Locally subcube-connected hypercube networks: theoretical analysis and experimental results

• Published in: IEEE transactions on computers Vol. 51; no. 5; pp. 530 - 540
• Main Authors: Chen, Jianer, Wang, Guojun, Chen, Songqiao
• Format: Journal Article
• Language: English
• Published: New York IEEE 01.05.2002; The Institute of Electrical and Electronics Engineers, Inc. (IEEE)
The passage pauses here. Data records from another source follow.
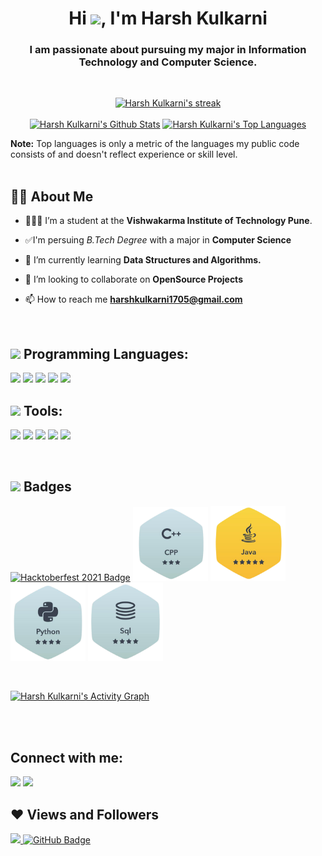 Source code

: <h1 align="center">Hi <img src="https://raw.githubusercontent.com/MartinHeinz/MartinHeinz/master/wave.gif" width="30px">, I'm Harsh Kulkarni</h1>
<h3 align="center">I am passionate about pursuing my major in Information Technology and Computer Science.</h3>

<br/>

<p align="center">
<a href="https://github.com/SubhamRaoniar28/github-readme-streak-stats">
<img title="🔥 Get streak stats for your profile at git.io/streak-stats" alt="Harsh Kulkarni's streak" src="https://github-readme-streak-stats.herokuapp.com/?user=harshkulkarni17&theme=black-ice&hide_border=true&stroke=0000&background=060A0CD0"/>
</a>
<br/>
<br/>
<a href="https://github.com/SubhamRaoniar28/github-readme-stats"><img alt="Harsh Kulkarni's Github Stats" width="49%" src="https://github-readme-stats.vercel.app/api?username=harshkulkarni17&show_icons=true&count_private=true&theme=react&hide_border=true&bg_color=0D1117" /></a>
<a href="https://github.com/SubhamRaoniar28/github-readme-stats"><img alt="Harsh Kulkarni's Top Languages" width="49%" src="https://github-readme-stats.vercel.app/api/top-langs/?username=harshkulkarni17&langs_count=8&count_private=true&layout=compact&theme=react&hide_border=true&bg_color=0D1117" /></a>
</p>
<b>Note:</b> Top languages is only a metric of the languages my public code consists of and doesn't reflect experience or skill level.

<br/>
<br/>

## 🙋‍♂️ About Me

- 👨🏻‍💻 I’m a student at the **Vishwakarma Institute of Technology Pune**.

- ✅I'm persuing *B.Tech Degree* with a major in **Computer Science**

- 🌱 I’m currently learning **Data Structures and Algorithms.**

- 👯 I’m looking to collaborate on **OpenSource Projects**

- 📫 How to reach me **harshkulkarni1705@gmail.com**

<br/>

## <img src="https://img.icons8.com/external-kiranshastry-gradient-kiranshastry/20/000000/external-coding-interface-kiranshastry-gradient-kiranshastry-1.png"/> Programming Languages:

<p align="left"> 
    <img src="https://img.shields.io/badge/c++-%2300599C.svg?style=for-the-badge&logo=c%2B%2B&logoColor=white"/>
    <img src="https://img.shields.io/badge/java-%23ED8B00.svg?style=for-the-badge&logo=java&logoColor=white"/>
    <img src="https://img.shields.io/badge/python-3670A0?style=for-the-badge&logo=python&logoColor=ffdd54"/>
    <img src="https://img.shields.io/badge/html5-%23E34F26.svg?style=for-the-badge&logo=html5&logoColor=white"/>
    <img src="https://img.shields.io/badge/css3-%231572B6.svg?style=for-the-badge&logo=css3&logoColor=white"/>
</p>

## <img src="https://img.icons8.com/fluency/20/000000/laptop-coding.png"/> Tools:

<p align="left">
    <img src="https://img.shields.io/badge/jupyter-%23FA0F00.svg?style=for-the-badge&logo=jupyter&logoColor=white"/>
    <img src="https://img.shields.io/badge/Visual%20Studio%20Code-0078d7.svg?style=for-the-badge&logo=visual-studio-code&logoColor=white"/>
    <img src="https://img.shields.io/badge/IntelliJIDEA-000000.svg?style=for-the-badge&logo=intellij-idea&logoColor=white"/>
    <img src="https://img.shields.io/badge/pycharm-143?style=for-the-badge&logo=pycharm&logoColor=black&color=black&labelColor=green"/>
    <img src="https://img.shields.io/badge/Android%20Studio-3DDC84.svg?style=for-the-badge&logo=android-studio&logoColor=white"/>
</p>

<!-- [![React Badge](https://img.shields.io/badge/-React-61DBFB?style=for-the-badge&labelColor=black&logo=react&logoColor=61DBFB)](#)  [![Javascript Badge](https://img.shields.io/badge/-Javascript-F0DB4F?style=for-the-badge&labelColor=black&logo=javascript&logoColor=F0DB4F)](#) [![Typescript Badge](https://img.shields.io/badge/-Typescript-007acc?style=for-the-badge&labelColor=black&logo=typescript&logoColor=007acc)](#) [![Nodejs Badge](https://img.shields.io/badge/-Nodejs-3C873A?style=for-the-badge&labelColor=black&logo=node.js&logoColor=3C873A)](#) [![GraphQL Badge](https://img.shields.io/badge/-GraphQl-e535ab?style=for-the-badge&labelColor=black&logo=node.js&logoColor=e535ab)](#) -->
<br/>

## <img src="https://img.icons8.com/offices/15/000000/trophy.png"/> Badges

<p align="left">
<a href="https://dev.to/harshkulkarni17"><img alt="Hacktoberfest 2021 Badge" src="https://res.cloudinary.com/practicaldev/image/fetch/s--cm4PWdMq--/c_limit,f_auto,fl_progressive,q_80,w_110/https://dev-to-uploads.s3.amazonaws.com/uploads/badge/badge_image/131/hacktoberfest-2021-badge.png"/></a>
<a href="https://www.hackerrank.com/harsh_kulkarni19"><img width="120" alt="Hakerrank CPP Badge" src="./Badges/cpp.png"/></a>
<a href="https://www.hackerrank.com/harsh_kulkarni19"><img width="120" alt="Hakerrank JAVA Badge" src="./Badges/java.png"/></a>
<a href="https://www.hackerrank.com/harsh_kulkarni19"><img width="120" alt="Hakerrank Python Badge" src="./Badges/python.png"/></a>
<a href="https://www.hackerrank.com/harsh_kulkarni19"><img width="120" alt="Hakerrank SQL Badge" src="./Badges/sql.png"/></a>
</p>

<br/>

<a href="https://github.com/harshkulkarni17/github-readme-activity-graph"><img alt="Harsh Kulkarni's Activity Graph" src="https://activity-graph.herokuapp.com/graph?username=harshkulkarni17&bg_color=0D1117&color=5BCDEC&line=5BCDEC&point=FFFFFF&hide_border=true" /></a>

<br/>
<br/>

## Connect with me:
<p align="left">

<a href = "https://www.linkedin.com/in/harsh-kulkarni-57ab021a1/"><img src="https://img.icons8.com/fluent/48/000000/linkedin.png"/></a>
<a href = "https://www.instagram.com/subhamraoniar/"><img src="https://img.icons8.com/fluent/48/000000/instagram-new.png"/></a>
</p>

## ❤ Views and Followers
<a href="https://github.com/harshkulkarni17/github-profile-views-counter">
    <img src="https://komarev.com/ghpvc/?username=harshkulkarni17">
</a>
<a href="https://github.com/harshkulkarni17?tab=followers"><img src="https://img.shields.io/github/followers/harshkulkarni17?label=Followers&style=social" alt="GitHub Badge"></a>
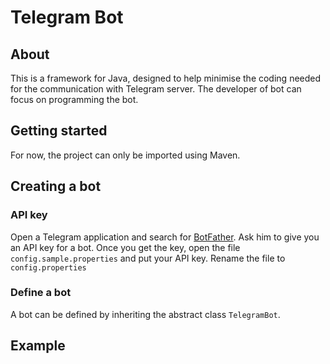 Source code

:# Telegram Bot

## About
This is a framework for Java, designed to help minimise the coding needed for the communication with Telegram server.
The developer of bot can focus on programming the bot.

## Getting started

For now, the project can only be imported using Maven.

## Creating a bot

### API key
Open a Telegram application and search for [BotFather](https://telegram.me/botfather). Ask him to give you an API key for a bot.
Once you get the key, open the file `config.sample.properties` and put your API key. Rename the file to `config.properties`

### Define a bot
A bot can be defined by inheriting the abstract class `TelegramBot`.

## Example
• Subjects: Algorithms; Computer networks; Construction; Hypercubes; Management; Networks; Optimization; Routing (telecommunications); Studies
• ISSN: 0018-9340; 1557-9956
• DOI: 10.1109/TC.2002.1004592

We study hypercube networks with a very large number of faulty nodes. A simple and natural condition, the local subcube-connectivity, is identified under which hypercube networks with a very large number of faulty nodes still remain connected. The condition of local subcube-connectivity can be detected and maintained in a distributed manner based on localized management. Efficient routing algorithms on locally subcube-connected hypercube networks are developed. Our algorithms are distributed and local-information-based in the sense that each node in the network knows only its neighbors' status and no global information of the network is required by the algorithms. For a locally subcube-connected hypercube network that may contain up to 37.5 percent faulty nodes, our algorithms run in linear time and, for any two given nonfaulty nodes, find a routing path of length bounded by four times the Hamming distance between the two nodes. Theoretical analysis and experimental results are presented which show that, under a variety of probability distributions of node failures, hypercube networks are locally subcube-connected with a very high probability and our routing algorithms run in linear time and construct routing paths of nearly optimal length.